Directions for this task | Copy all of the data below exactly as it is given.

Data records

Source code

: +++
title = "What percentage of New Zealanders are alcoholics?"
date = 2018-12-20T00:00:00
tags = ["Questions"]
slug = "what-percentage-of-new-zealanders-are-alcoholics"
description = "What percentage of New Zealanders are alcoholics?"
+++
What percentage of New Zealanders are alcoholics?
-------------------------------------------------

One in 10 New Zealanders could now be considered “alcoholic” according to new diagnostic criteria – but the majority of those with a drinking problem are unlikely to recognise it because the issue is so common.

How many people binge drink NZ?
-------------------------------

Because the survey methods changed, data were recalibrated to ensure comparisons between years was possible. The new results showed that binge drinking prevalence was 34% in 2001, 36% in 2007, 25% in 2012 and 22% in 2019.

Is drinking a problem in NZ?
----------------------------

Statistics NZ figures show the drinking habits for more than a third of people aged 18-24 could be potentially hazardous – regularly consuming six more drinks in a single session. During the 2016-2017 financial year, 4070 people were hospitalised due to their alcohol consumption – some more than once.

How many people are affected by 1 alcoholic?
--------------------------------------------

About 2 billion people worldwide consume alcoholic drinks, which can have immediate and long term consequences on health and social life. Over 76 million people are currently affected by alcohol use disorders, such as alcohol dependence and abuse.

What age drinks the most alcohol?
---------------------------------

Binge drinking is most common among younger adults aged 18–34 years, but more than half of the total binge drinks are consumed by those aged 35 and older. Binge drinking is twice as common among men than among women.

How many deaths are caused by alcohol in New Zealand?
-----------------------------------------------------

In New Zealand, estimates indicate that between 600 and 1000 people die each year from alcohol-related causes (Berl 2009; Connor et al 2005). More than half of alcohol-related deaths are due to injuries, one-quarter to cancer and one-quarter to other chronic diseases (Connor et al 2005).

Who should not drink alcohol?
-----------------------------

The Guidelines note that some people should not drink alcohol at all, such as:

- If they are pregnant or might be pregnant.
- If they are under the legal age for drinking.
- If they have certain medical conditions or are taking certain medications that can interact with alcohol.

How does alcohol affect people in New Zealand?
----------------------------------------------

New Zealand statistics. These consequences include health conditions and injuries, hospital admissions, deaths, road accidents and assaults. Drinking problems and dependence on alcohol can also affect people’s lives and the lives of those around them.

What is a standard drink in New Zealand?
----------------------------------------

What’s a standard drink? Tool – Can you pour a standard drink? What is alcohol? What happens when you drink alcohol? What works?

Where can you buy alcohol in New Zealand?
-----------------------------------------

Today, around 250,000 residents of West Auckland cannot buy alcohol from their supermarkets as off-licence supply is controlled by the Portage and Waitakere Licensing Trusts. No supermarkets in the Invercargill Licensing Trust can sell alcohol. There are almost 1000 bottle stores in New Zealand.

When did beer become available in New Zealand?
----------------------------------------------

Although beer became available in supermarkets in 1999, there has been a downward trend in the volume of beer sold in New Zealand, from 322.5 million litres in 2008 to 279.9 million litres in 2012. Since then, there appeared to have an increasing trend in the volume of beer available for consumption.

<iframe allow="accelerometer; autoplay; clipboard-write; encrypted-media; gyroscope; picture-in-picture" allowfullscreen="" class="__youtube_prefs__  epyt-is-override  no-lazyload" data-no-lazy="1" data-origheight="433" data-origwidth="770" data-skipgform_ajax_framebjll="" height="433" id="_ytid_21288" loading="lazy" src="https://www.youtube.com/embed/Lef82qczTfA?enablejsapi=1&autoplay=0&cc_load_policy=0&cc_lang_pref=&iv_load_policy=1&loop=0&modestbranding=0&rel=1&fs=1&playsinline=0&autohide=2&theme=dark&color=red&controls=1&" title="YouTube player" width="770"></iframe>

Worked solution |
Source code

: +++
title = "What percentage of New Zealanders are alcoholics?"
date = 2018-12-20T00:00:00
tags = ["Questions"]
slug = "what-percentage-of-new-zealanders-are-alcoholics"
description = "What percentage of New Zealanders are alcoholics?"
+++
What percentage of New Zealanders are alcoholics?
-------------------------------------------------

One in 10 New Zealanders could now be considered “alcoholic” according to new diagnostic criteria – but the majority of those with a drinking problem are unlikely to recognise it because the issue is so common.

How many people binge drink NZ?
-------------------------------

Because the survey methods changed, data were recalibrated to ensure comparisons between years was possible. The new results showed that binge drinking prevalence was 34% in 2001, 36% in 2007, 25% in 2012 and 22% in 2019.

Is drinking a problem in NZ?
----------------------------

Statistics NZ figures show the drinking habits for more than a third of people aged 18-24 could be potentially hazardous – regularly consuming six more drinks in a single session. During the 2016-2017 financial year, 4070 people were hospitalised due to their alcohol consumption – some more than once.

How many people are affected by 1 alcoholic?
--------------------------------------------

About 2 billion people worldwide consume alcoholic drinks, which can have immediate and long term consequences on health and social life. Over 76 million people are currently affected by alcohol use disorders, such as alcohol dependence and abuse.

What age drinks the most alcohol?
---------------------------------

Binge drinking is most common among younger adults aged 18–34 years, but more than half of the total binge drinks are consumed by those aged 35 and older. Binge drinking is twice as common among men than among women.

How many deaths are caused by alcohol in New Zealand?
-----------------------------------------------------

In New Zealand, estimates indicate that between 600 and 1000 people die each year from alcohol-related causes (Berl 2009; Connor et al 2005). More than half of alcohol-related deaths are due to injuries, one-quarter to cancer and one-quarter to other chronic diseases (Connor et al 2005).

Who should not drink alcohol?
-----------------------------

The Guidelines note that some people should not drink alcohol at all, such as:

- If they are pregnant or might be pregnant.
- If they are under the legal age for drinking.
- If they have certain medical conditions or are taking certain medications that can interact with alcohol.

How does alcohol affect people in New Zealand?
----------------------------------------------

New Zealand statistics. These consequences include health conditions and injuries, hospital admissions, deaths, road accidents and assaults. Drinking problems and dependence on alcohol can also affect people’s lives and the lives of those around them.

What is a standard drink in New Zealand?
----------------------------------------

What’s a standard drink? Tool – Can you pour a standard drink? What is alcohol? What happens when you drink alcohol? What works?

Where can you buy alcohol in New Zealand?
-----------------------------------------

Today, around 250,000 residents of West Auckland cannot buy alcohol from their supermarkets as off-licence supply is controlled by the Portage and Waitakere Licensing Trusts. No supermarkets in the Invercargill Licensing Trust can sell alcohol. There are almost 1000 bottle stores in New Zealand.

When did beer become available in New Zealand?
----------------------------------------------

Although beer became available in supermarkets in 1999, there has been a downward trend in the volume of beer sold in New Zealand, from 322.5 million litres in 2008 to 279.9 million litres in 2012. Since then, there appeared to have an increasing trend in the volume of beer available for consumption.

<iframe allow="accelerometer; autoplay; clipboard-write; encrypted-media; gyroscope; picture-in-picture" allowfullscreen="" class="__youtube_prefs__  epyt-is-override  no-lazyload" data-no-lazy="1" data-origheight="433" data-origwidth="770" data-skipgform_ajax_framebjll="" height="433" id="_ytid_21288" loading="lazy" src="https://www.youtube.com/embed/Lef82qczTfA?enablejsapi=1&autoplay=0&cc_load_policy=0&cc_lang_pref=&iv_load_policy=1&loop=0&modestbranding=0&rel=1&fs=1&playsinline=0&autohide=2&theme=dark&color=red&controls=1&" title="YouTube player" width="770"></iframe>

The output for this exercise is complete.